CPU Scheduler Issues

Hi, I’ve tried searching for this problem, but naturally this combination of keywords doesn’t pull up many useful results. Mostly I get threads asking how to adjust the frequency governor, which is not my problem.

I’m using the latest Manjaro with XFCE, kernel 6.9.10-1 on an 8c/16t Intel i7-11800H. I’m not sure if that’s specifically a mobile CPU, but this is in a laptop.
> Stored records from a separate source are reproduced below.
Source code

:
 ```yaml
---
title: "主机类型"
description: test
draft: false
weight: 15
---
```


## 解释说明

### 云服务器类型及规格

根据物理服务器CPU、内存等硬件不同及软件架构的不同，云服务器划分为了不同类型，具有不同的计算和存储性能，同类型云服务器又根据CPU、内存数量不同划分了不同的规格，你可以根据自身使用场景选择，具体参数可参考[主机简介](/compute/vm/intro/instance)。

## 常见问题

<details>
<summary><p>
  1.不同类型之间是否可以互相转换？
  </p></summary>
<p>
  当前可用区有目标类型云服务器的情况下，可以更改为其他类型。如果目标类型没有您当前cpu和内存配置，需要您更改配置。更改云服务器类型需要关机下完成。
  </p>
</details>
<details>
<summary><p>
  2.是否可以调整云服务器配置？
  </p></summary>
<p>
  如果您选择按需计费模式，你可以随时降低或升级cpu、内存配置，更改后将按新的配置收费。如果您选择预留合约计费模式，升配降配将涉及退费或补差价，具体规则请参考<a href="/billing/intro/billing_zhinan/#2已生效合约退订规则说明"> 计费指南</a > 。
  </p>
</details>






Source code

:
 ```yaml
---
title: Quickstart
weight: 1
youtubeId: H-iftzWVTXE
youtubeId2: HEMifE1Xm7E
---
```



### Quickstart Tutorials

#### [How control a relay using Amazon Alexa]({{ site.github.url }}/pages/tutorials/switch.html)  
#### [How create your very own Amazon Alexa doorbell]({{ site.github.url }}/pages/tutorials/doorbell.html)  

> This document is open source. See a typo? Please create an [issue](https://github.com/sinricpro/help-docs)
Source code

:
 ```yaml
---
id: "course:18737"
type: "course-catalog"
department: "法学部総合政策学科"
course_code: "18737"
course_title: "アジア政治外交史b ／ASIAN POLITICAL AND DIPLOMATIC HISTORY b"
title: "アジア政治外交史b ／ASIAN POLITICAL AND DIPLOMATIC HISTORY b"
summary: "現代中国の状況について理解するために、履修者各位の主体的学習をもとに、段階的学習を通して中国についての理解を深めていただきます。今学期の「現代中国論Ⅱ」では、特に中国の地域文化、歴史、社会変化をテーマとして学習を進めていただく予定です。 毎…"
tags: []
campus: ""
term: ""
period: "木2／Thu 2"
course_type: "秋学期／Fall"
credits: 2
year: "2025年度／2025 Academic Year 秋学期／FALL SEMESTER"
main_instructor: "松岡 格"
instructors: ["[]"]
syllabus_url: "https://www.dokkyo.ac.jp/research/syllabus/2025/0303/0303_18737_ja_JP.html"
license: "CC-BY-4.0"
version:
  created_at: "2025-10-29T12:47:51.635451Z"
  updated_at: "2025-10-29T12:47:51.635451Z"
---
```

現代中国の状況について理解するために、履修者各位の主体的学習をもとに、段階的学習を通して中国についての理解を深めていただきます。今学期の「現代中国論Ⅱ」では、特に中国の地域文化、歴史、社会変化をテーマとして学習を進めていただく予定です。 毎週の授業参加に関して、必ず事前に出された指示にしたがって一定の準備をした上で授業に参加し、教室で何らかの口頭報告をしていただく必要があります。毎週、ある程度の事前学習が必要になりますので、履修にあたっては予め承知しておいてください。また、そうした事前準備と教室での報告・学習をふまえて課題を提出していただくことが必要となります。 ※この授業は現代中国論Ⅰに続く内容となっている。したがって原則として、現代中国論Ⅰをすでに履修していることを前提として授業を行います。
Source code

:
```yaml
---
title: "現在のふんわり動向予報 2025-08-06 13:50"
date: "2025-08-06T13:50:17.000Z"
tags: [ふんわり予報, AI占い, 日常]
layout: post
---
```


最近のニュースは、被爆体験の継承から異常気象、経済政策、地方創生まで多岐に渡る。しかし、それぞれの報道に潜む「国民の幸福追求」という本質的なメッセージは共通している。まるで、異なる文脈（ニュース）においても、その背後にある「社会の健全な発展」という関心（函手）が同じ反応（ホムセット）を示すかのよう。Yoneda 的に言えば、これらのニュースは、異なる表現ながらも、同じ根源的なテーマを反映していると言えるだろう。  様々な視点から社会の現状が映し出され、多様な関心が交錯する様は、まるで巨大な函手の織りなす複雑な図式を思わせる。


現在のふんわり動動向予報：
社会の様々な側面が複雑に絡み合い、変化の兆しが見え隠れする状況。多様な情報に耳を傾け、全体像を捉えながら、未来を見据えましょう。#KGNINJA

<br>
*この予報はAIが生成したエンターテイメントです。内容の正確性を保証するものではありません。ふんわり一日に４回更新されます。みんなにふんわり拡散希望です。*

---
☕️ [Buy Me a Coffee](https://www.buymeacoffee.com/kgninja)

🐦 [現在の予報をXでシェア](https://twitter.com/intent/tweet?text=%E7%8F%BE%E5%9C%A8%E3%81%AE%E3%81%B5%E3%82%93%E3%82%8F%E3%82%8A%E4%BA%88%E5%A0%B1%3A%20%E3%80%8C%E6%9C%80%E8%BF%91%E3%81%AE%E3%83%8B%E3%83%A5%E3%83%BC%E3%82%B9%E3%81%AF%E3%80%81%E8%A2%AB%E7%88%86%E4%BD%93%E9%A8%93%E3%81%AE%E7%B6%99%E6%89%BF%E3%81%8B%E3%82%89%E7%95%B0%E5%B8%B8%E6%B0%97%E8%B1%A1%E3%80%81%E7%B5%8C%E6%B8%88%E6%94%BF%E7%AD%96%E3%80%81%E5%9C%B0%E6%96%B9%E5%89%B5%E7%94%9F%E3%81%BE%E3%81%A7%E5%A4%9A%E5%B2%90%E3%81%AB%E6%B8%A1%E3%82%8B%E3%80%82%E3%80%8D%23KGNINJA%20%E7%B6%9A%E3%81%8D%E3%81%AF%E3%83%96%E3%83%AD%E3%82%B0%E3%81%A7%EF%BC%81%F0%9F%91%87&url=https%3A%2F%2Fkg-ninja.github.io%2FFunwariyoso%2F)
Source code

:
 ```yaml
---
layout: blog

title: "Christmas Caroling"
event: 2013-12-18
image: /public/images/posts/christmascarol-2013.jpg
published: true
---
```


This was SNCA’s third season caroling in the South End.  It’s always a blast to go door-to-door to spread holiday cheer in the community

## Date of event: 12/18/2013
My issue is that the CPU scheduler seems to let threads dwell on a single core for far, far too long. A long-running task can peg one core until it hits 99C before it will shift load to another core. This happens with all sorts of tasks, but my main issue is during C++ compilation and startup of CLion. Installing AUR packages can also produce this if they’re big enough.

What my problem is not:
CPU frequency/governor: i7z and cpupower output seem sane and correct. Governor correctly scales frequency based on load and temperature, boost to 4.6GHz works correctly.
Core congestion: In all cases, all CPU cores are at less than ~20% utilization except the one at 100%.
Power/thermal: Heatsinks are clean and functional. Under normal load, the temperatures are similar to what I get under Windows.
Workload related: I see this behavior with many different workloads, I just happen to run compilation workloads more often than anything else.

The core which gets overloaded is always random, which is what I would expect.

I have a CPU load widget in my taskbar that shows load per core. This agrees with htop and i7z, and both clearly show one core being maxed out for tens of seconds at a time. On other Linux systems I don’t see a core maxed out for more than a couple of seconds before it swaps to another core, even with similar workloads. Those systems are usually Debian based, with the latest stable kernel.

I’m convinced this is either a bug or some edge case in the CPU scheduler. I’m far from an expert in this area, but it seems to me that the scheduler should not allow one thread to dwell on a single core for this long, or allow a single core to be 40-50C above all others.

I’m concerned about physical damage to the CPU from this, but also it causes the fans to rapidly cycle between 0 and 100% due to the rapid temperature swings. This is becoming extremely annoying.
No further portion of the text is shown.